* Your task: All lines below containing "number" are to be listed.
------ The data
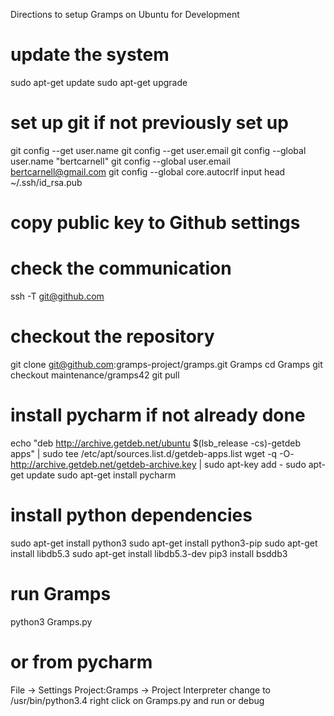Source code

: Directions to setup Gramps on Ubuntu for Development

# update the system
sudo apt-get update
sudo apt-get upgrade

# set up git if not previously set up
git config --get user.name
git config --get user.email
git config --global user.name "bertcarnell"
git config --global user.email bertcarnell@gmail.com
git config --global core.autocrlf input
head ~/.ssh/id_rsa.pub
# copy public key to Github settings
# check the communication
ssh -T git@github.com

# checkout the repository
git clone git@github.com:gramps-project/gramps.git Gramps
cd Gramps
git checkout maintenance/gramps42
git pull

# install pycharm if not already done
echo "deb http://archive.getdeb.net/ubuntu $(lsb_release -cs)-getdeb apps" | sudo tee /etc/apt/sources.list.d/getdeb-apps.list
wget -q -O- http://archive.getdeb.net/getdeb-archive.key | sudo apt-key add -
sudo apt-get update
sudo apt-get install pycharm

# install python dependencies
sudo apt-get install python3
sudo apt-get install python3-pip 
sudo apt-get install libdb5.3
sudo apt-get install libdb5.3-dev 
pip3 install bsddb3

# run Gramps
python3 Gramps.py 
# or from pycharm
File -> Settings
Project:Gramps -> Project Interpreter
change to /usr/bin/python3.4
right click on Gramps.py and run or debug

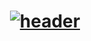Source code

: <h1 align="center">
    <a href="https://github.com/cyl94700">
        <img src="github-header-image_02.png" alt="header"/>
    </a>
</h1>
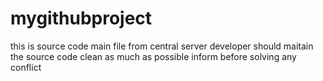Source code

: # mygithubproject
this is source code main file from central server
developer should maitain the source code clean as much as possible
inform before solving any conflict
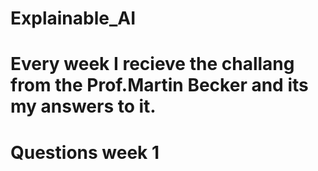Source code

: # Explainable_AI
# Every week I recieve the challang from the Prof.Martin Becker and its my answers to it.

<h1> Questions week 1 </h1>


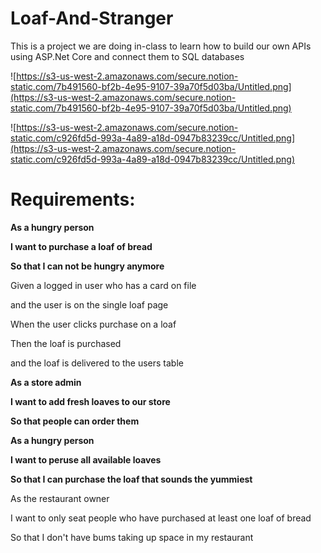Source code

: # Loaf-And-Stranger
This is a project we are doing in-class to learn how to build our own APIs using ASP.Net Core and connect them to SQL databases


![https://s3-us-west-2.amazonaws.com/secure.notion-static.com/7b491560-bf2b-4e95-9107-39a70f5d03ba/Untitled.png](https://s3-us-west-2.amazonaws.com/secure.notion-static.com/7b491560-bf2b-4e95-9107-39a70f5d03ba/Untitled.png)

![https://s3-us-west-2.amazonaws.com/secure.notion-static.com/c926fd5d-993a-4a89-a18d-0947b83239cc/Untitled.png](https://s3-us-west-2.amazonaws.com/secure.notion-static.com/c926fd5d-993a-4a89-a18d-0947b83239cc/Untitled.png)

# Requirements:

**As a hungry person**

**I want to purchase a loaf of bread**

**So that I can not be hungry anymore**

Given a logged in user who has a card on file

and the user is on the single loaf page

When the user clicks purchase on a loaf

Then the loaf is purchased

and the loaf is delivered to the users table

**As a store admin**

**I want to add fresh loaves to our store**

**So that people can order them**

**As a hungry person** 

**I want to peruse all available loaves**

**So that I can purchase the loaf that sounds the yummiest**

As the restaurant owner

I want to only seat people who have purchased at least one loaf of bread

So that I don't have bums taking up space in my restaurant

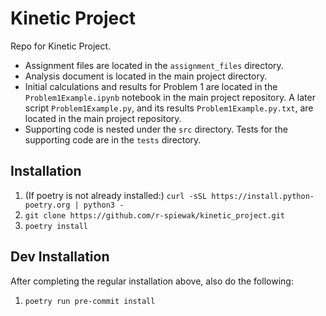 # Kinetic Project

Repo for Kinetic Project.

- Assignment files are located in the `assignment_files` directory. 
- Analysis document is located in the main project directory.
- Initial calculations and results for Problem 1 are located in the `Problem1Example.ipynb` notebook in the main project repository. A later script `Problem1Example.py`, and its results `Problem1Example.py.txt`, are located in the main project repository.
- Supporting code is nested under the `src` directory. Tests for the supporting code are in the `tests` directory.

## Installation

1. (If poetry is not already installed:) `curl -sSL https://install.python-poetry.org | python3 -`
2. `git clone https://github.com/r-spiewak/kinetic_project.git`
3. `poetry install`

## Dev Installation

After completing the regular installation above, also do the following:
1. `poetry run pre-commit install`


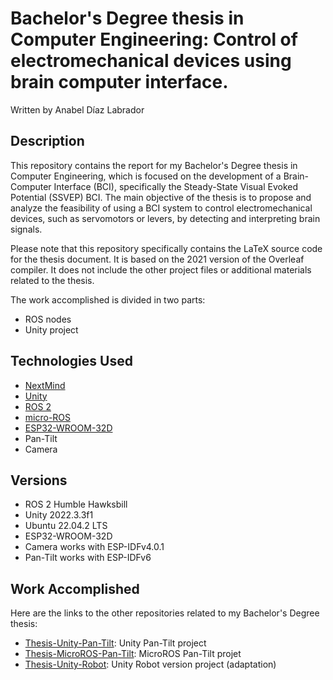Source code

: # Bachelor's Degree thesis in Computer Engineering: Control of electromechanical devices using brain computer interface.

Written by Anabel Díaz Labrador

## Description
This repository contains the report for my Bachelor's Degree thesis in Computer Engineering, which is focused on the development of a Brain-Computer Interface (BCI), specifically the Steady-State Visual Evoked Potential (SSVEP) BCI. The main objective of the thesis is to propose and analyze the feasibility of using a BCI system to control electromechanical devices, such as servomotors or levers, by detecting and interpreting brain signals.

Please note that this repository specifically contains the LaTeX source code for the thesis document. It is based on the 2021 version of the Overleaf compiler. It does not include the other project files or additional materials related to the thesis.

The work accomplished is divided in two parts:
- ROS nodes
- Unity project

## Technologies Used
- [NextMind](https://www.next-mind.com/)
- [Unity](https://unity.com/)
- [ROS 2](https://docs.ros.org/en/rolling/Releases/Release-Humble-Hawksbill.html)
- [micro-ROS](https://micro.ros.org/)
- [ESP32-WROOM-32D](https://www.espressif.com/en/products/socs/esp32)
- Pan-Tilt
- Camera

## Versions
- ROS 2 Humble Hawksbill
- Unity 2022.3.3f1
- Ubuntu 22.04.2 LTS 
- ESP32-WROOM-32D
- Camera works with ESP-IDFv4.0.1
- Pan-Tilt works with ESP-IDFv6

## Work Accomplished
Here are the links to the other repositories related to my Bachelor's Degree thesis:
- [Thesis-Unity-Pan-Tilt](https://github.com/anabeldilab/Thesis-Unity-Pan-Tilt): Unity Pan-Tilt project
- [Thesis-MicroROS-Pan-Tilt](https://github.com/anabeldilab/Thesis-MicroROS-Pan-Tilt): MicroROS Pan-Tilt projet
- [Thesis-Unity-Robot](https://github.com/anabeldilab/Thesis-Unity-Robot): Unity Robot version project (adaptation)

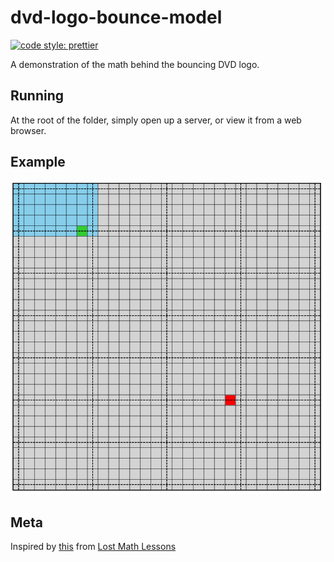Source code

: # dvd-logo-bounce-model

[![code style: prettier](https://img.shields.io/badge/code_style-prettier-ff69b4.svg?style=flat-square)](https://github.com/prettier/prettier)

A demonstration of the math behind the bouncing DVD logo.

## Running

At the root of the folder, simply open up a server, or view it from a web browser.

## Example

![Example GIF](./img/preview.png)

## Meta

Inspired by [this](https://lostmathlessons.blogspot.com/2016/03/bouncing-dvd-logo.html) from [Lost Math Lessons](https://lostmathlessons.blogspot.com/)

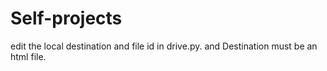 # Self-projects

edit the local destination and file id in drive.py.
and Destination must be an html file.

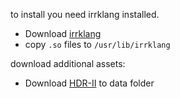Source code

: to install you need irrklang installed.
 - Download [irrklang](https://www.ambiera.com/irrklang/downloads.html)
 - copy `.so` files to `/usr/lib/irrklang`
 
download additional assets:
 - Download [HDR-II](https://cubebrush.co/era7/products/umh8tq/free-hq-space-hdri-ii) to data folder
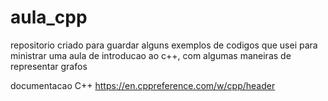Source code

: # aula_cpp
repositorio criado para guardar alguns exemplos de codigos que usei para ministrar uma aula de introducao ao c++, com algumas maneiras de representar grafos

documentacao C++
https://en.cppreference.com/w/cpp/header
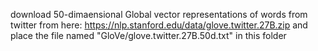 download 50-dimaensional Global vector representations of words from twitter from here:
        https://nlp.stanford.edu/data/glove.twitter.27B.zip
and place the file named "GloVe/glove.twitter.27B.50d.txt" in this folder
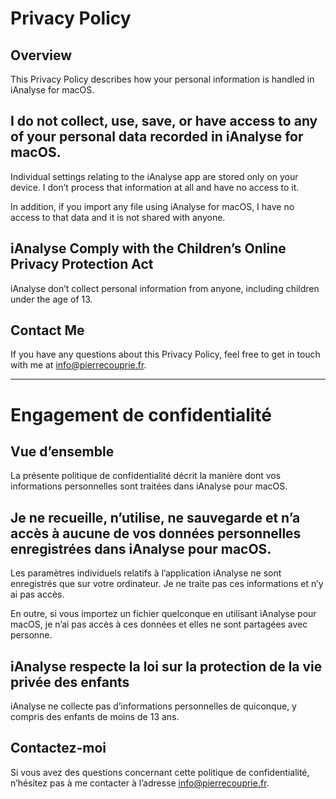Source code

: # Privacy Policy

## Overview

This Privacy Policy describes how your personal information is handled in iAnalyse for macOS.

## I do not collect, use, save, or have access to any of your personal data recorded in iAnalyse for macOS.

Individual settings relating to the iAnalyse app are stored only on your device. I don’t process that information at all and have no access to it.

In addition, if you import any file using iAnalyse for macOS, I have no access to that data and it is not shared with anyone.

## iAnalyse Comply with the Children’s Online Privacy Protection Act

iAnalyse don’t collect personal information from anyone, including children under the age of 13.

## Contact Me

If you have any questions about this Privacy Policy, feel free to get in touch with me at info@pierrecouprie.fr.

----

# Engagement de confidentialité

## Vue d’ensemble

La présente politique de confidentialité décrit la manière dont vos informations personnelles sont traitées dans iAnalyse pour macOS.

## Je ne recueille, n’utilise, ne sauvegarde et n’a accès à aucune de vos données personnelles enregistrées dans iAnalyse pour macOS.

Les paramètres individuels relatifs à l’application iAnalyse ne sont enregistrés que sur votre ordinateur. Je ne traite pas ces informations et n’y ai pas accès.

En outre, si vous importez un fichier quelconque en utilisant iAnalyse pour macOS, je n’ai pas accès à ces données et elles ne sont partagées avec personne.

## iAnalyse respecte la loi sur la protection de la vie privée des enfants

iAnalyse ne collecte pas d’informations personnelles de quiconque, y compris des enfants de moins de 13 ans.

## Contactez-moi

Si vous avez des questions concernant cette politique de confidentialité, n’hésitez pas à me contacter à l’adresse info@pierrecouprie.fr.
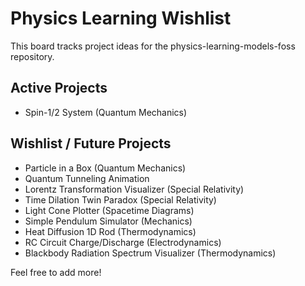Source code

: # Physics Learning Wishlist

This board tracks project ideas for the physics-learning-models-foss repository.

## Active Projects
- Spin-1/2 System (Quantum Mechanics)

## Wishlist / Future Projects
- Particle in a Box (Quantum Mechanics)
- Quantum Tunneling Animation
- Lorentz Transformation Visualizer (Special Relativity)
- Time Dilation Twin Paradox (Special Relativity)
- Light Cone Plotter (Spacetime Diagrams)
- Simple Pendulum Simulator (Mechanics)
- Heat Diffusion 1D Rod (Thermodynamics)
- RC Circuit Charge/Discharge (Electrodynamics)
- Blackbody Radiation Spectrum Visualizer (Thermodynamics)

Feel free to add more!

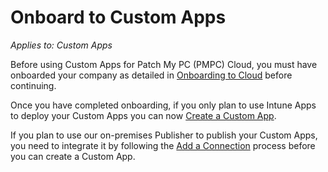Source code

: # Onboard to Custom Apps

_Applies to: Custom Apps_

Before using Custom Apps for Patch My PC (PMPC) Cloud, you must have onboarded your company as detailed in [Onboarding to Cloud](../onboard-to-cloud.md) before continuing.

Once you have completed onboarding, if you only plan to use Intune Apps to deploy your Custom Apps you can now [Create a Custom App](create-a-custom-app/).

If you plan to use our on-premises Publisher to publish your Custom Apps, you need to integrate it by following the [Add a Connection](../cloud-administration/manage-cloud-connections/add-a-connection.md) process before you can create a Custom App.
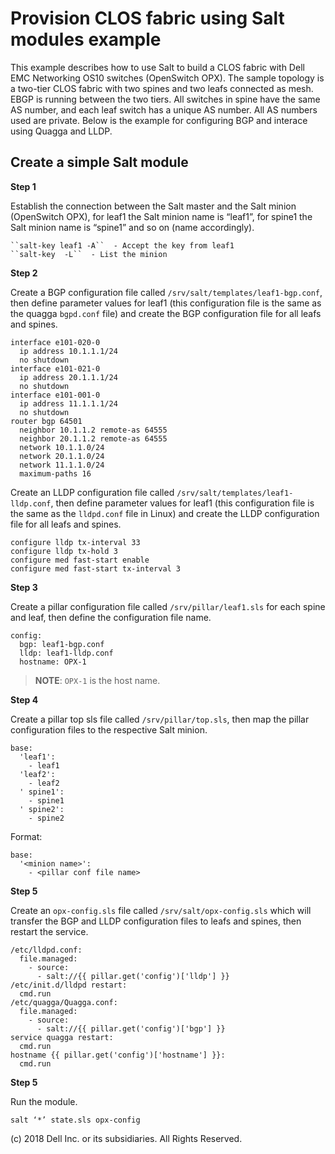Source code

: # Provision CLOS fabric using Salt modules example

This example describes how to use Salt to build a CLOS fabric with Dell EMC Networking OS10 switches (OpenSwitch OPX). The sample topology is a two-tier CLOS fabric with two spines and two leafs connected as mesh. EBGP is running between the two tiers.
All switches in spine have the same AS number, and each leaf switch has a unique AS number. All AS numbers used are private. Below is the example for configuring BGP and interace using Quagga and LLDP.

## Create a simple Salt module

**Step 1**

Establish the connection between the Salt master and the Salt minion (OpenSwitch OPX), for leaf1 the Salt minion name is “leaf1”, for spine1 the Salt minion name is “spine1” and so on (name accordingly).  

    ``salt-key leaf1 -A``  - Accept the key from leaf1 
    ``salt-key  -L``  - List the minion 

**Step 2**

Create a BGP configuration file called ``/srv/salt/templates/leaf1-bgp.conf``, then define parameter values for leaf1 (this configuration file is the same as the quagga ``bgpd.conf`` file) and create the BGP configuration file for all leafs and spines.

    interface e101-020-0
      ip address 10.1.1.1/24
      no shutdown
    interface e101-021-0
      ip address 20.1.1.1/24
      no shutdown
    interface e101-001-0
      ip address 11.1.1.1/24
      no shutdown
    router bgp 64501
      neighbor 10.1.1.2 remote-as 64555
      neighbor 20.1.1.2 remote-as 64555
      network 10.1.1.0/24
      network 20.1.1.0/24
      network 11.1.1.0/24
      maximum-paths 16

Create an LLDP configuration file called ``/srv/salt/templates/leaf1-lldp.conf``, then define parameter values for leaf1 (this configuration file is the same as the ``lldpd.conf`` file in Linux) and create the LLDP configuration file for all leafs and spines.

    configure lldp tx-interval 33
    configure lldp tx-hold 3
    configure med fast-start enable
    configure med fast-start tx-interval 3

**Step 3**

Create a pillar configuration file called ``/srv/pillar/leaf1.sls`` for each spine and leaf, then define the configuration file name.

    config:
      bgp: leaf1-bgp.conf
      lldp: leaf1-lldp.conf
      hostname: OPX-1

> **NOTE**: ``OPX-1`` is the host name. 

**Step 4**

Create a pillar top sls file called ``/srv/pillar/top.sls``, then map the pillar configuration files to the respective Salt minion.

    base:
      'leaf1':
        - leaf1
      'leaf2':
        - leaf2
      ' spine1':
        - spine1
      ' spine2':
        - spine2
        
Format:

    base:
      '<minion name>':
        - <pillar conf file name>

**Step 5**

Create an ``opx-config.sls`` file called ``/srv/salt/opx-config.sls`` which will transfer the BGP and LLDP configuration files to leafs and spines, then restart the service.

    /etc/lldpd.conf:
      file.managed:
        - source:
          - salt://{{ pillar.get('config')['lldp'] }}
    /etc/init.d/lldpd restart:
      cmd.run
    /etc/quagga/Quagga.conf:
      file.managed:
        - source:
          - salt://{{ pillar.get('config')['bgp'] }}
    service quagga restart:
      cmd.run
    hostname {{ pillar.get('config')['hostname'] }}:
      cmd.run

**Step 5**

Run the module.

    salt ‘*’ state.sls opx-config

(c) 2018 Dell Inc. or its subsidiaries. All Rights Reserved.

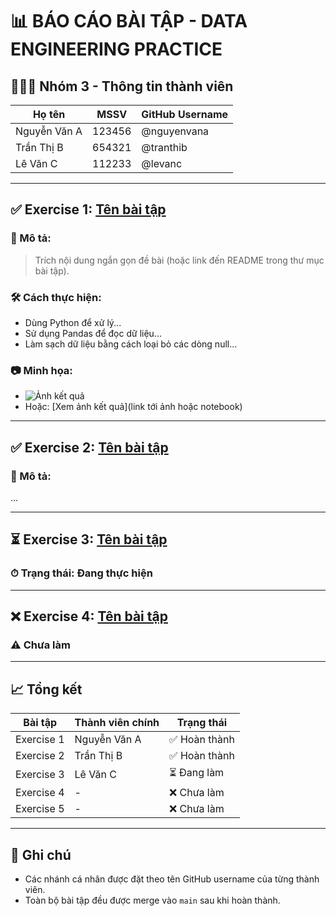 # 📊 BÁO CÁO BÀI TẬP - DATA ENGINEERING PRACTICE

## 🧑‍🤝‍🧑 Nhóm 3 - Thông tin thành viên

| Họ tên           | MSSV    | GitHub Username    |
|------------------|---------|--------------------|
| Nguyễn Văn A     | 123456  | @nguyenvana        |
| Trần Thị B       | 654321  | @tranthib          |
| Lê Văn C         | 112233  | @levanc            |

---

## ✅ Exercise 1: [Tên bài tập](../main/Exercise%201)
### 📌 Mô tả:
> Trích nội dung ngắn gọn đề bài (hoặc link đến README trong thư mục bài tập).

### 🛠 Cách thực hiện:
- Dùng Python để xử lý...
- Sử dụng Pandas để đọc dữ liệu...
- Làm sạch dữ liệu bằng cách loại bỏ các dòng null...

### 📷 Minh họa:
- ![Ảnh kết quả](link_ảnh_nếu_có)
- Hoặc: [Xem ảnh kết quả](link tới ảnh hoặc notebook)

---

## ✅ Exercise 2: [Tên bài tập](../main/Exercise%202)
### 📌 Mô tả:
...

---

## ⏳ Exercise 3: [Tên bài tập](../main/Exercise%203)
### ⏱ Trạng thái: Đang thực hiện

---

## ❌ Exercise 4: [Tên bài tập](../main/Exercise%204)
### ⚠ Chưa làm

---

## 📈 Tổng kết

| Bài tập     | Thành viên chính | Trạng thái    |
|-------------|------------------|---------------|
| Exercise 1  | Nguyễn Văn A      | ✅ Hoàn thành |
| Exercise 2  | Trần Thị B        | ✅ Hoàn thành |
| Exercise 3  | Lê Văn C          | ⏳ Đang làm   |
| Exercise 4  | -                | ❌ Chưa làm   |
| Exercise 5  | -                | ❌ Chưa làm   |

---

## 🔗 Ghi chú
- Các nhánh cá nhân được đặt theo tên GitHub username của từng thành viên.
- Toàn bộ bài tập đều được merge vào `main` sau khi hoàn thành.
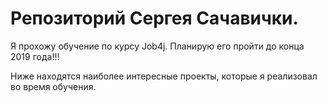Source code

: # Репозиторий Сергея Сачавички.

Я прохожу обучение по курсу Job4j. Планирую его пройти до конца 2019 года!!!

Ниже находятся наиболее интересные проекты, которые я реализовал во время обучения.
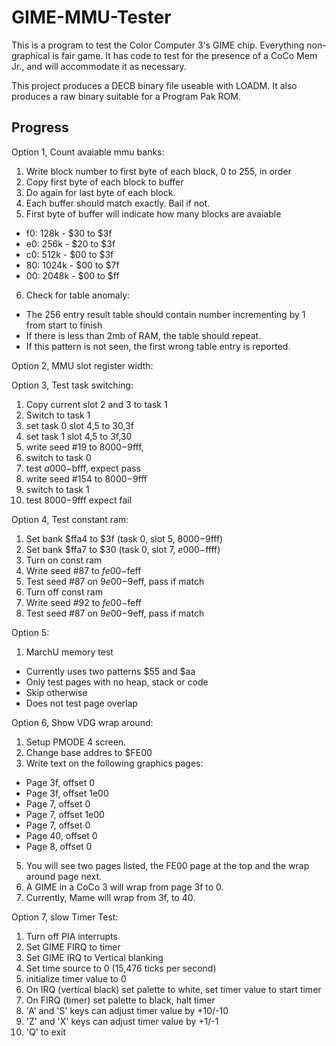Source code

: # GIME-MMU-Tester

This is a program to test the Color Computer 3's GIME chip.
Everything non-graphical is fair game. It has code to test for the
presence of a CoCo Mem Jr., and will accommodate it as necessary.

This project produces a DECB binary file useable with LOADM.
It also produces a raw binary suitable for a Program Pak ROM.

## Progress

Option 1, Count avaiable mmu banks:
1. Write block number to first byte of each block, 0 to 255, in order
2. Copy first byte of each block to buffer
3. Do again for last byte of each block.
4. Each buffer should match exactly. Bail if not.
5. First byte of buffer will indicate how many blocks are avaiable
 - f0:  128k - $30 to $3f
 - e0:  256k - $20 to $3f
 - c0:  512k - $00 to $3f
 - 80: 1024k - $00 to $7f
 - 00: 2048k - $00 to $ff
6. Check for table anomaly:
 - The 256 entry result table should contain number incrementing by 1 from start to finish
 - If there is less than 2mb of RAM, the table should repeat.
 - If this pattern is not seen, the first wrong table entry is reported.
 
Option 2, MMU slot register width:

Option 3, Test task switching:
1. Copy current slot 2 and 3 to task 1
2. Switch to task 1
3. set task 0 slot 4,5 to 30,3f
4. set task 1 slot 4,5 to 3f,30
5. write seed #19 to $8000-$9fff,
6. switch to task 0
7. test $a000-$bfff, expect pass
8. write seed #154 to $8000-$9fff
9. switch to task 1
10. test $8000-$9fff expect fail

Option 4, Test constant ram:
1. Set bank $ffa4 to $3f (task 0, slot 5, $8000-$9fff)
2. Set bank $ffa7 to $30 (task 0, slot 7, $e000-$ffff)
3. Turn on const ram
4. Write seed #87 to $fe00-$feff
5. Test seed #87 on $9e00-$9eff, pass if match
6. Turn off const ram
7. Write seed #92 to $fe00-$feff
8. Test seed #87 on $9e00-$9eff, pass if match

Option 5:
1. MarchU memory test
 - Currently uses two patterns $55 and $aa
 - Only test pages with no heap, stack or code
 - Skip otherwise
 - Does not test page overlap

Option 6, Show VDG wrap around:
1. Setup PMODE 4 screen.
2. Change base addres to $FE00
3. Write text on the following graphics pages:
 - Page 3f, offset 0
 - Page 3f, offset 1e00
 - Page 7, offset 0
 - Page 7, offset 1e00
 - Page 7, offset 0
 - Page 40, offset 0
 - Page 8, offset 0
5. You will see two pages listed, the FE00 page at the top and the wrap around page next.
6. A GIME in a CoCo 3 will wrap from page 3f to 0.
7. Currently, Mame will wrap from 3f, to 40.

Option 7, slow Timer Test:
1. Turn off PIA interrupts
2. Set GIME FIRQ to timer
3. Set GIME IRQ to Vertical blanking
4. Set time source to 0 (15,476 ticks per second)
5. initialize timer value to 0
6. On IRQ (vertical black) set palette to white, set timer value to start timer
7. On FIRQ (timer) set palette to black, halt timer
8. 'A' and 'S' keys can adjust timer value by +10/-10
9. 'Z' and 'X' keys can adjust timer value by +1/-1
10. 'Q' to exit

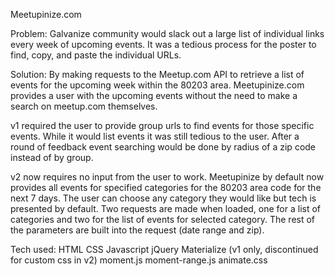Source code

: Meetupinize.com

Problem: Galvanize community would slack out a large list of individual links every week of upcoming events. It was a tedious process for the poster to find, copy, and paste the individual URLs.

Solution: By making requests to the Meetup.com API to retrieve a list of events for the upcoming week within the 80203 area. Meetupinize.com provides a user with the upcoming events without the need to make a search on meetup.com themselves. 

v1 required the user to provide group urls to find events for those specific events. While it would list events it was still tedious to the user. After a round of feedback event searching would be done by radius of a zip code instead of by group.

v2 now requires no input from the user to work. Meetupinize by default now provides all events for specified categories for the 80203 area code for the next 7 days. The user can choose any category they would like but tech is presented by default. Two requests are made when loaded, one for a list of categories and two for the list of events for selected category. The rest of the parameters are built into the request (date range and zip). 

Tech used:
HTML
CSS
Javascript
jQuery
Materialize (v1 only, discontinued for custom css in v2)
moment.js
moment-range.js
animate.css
------------
* Exercise response:
All switches in spine have the same AS number, and each leaf switch has a unique AS number. All AS numbers used are private. Below is the example for configuring BGP and interace using Quagga and LLDP.
1. Write block number to first byte of each block, 0 to 255, in order
 - The 256 entry result table should contain number incrementing by 1 from start to finish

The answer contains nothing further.